§ TASK REQUIREMENTS: Show all lines from the material that carry the word "glBindTexture".

○ ○ ○ ○ ○

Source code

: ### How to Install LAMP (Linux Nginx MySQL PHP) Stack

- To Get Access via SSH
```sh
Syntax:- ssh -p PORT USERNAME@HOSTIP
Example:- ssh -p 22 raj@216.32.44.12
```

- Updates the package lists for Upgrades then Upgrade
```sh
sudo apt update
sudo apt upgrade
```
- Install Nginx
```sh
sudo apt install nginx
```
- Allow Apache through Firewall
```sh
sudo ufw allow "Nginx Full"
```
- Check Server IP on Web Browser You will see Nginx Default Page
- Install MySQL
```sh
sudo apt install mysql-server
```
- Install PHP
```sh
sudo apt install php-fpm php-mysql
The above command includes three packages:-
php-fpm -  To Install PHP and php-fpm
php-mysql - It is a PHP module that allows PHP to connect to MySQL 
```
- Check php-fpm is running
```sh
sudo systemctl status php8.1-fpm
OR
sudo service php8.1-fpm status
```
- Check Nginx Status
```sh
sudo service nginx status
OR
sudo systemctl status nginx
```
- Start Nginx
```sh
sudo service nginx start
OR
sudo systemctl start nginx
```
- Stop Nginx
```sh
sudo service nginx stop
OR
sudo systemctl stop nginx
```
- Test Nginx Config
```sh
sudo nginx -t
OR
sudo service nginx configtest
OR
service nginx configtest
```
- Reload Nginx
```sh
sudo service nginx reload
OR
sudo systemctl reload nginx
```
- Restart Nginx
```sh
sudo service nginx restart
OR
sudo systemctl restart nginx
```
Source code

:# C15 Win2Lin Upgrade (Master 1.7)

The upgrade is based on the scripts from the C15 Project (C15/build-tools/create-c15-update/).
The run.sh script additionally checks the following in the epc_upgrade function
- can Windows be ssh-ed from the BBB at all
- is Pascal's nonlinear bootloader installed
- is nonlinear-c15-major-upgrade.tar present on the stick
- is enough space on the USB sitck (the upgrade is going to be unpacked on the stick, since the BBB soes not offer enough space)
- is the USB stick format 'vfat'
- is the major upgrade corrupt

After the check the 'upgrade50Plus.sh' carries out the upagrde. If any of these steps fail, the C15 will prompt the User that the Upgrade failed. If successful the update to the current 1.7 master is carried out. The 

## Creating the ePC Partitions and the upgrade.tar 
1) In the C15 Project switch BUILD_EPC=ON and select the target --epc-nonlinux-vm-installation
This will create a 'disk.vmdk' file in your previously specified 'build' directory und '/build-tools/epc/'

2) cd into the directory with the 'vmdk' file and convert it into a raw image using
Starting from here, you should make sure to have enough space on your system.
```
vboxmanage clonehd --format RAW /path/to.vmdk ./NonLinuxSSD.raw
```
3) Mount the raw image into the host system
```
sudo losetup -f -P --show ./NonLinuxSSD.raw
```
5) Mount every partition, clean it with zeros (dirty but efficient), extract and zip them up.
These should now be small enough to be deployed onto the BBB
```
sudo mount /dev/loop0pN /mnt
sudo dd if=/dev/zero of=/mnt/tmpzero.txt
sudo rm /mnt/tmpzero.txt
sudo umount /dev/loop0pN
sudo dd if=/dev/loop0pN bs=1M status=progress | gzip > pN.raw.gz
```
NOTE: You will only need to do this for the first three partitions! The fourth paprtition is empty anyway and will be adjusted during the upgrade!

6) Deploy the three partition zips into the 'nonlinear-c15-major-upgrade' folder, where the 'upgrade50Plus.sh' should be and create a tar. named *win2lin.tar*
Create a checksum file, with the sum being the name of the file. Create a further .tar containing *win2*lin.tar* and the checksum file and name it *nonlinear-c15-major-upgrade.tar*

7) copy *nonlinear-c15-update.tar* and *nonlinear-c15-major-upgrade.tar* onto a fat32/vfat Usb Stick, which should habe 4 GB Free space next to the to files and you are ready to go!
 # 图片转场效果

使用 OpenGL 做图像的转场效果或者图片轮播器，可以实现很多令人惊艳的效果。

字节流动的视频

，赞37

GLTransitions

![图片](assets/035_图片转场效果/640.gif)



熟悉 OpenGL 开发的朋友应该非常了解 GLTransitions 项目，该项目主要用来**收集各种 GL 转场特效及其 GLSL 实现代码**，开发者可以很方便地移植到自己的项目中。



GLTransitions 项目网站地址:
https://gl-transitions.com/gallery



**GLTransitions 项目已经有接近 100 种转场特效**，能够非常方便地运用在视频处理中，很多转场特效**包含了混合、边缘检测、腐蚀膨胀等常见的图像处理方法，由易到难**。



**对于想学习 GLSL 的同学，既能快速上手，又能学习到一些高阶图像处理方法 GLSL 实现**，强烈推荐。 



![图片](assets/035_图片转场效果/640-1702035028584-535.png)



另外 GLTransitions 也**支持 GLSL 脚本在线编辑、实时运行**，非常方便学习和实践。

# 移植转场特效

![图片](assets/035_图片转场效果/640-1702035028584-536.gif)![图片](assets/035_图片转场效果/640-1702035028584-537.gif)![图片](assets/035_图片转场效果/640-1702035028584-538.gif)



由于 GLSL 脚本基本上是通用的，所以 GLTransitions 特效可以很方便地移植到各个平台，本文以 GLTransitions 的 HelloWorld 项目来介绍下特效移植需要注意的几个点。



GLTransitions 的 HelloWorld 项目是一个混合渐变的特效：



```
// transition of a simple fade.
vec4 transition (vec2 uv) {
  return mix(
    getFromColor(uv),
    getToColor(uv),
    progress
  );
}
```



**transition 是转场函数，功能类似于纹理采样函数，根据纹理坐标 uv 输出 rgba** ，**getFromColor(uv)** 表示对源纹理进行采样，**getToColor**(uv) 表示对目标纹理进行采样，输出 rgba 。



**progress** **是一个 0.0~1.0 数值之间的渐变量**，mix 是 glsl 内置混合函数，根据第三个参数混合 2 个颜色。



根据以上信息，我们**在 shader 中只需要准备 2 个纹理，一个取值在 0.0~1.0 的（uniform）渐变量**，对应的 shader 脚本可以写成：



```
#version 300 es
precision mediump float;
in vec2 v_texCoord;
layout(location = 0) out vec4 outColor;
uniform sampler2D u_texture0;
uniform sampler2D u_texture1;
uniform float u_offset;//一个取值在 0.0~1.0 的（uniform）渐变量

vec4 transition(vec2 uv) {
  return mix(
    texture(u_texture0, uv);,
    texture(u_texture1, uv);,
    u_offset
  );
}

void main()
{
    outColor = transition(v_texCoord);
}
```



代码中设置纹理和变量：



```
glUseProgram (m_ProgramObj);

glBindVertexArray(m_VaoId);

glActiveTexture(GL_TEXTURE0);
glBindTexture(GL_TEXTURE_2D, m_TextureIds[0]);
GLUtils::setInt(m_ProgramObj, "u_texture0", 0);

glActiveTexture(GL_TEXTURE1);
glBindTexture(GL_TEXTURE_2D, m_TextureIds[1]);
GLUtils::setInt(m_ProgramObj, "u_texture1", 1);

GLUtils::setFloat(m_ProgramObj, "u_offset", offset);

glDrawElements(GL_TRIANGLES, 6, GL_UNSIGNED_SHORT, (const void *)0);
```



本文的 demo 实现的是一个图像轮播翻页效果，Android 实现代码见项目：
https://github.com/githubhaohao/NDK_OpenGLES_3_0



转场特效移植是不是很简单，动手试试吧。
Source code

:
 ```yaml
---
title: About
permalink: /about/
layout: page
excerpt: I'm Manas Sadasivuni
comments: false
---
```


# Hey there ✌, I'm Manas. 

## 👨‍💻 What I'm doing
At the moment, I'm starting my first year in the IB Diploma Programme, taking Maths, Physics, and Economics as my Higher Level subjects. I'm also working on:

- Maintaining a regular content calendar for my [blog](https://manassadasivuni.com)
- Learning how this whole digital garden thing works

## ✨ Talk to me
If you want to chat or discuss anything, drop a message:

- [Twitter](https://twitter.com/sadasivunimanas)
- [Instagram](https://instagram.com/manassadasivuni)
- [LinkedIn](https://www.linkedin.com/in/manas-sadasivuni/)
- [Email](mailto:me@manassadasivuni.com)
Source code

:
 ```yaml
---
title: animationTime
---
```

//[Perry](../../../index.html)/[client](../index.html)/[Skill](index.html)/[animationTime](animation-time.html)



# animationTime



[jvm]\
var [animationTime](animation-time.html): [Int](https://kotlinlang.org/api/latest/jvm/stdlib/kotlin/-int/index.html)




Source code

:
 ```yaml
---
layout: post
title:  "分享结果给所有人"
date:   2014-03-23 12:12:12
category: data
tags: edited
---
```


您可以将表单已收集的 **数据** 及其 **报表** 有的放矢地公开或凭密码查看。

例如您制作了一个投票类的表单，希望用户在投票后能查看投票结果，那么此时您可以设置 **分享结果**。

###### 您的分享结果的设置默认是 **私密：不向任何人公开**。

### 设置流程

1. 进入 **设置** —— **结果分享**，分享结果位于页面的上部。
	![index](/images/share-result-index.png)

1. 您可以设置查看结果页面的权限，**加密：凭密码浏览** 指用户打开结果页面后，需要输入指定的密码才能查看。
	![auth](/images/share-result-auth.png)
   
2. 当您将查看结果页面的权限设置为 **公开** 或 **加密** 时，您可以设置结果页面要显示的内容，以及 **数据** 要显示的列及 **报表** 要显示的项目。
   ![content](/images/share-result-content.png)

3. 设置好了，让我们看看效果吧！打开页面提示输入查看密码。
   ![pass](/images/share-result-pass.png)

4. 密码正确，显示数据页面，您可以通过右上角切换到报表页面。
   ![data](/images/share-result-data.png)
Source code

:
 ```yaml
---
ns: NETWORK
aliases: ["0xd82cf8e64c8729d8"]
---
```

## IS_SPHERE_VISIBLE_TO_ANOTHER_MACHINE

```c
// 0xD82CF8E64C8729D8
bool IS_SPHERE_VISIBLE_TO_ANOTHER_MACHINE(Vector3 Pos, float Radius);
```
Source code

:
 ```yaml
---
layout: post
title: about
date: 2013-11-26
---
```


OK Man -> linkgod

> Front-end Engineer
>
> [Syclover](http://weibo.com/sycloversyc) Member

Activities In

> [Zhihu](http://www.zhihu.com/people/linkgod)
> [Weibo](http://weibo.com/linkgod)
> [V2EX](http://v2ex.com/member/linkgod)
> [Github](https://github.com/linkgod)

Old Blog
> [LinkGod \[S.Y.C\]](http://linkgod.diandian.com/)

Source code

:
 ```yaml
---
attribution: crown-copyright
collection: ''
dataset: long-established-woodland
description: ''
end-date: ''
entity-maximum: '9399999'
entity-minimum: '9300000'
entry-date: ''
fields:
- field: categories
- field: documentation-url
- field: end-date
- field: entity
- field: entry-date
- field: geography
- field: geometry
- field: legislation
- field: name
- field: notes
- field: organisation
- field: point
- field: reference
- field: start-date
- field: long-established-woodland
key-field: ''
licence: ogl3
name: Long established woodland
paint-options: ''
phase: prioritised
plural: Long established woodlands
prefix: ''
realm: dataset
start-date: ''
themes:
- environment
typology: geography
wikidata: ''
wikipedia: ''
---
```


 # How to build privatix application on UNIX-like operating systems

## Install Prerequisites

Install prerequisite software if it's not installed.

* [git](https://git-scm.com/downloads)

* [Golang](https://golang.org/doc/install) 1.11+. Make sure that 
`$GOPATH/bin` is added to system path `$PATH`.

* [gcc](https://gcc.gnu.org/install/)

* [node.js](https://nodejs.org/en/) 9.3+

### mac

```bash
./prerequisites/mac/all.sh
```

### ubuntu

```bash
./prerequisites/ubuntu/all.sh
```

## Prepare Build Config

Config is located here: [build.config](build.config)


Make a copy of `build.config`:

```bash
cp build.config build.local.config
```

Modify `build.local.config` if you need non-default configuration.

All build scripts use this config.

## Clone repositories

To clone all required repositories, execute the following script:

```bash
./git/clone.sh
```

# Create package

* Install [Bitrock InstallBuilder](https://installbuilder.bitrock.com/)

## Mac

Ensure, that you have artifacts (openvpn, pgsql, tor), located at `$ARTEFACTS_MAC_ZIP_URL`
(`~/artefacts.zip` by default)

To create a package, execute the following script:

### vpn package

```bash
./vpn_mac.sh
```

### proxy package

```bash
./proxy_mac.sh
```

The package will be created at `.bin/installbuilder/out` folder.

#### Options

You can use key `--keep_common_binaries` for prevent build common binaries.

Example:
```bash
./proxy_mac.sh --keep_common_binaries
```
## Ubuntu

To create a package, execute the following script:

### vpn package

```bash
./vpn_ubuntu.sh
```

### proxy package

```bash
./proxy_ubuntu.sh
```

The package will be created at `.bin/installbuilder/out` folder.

○ ○ ○ ○ ○

§ RESPONSE TO THIS TASK:
glBindTexture(GL_TEXTURE_2D, m_TextureIds[0]);
glBindTexture(GL_TEXTURE_2D, m_TextureIds[1]);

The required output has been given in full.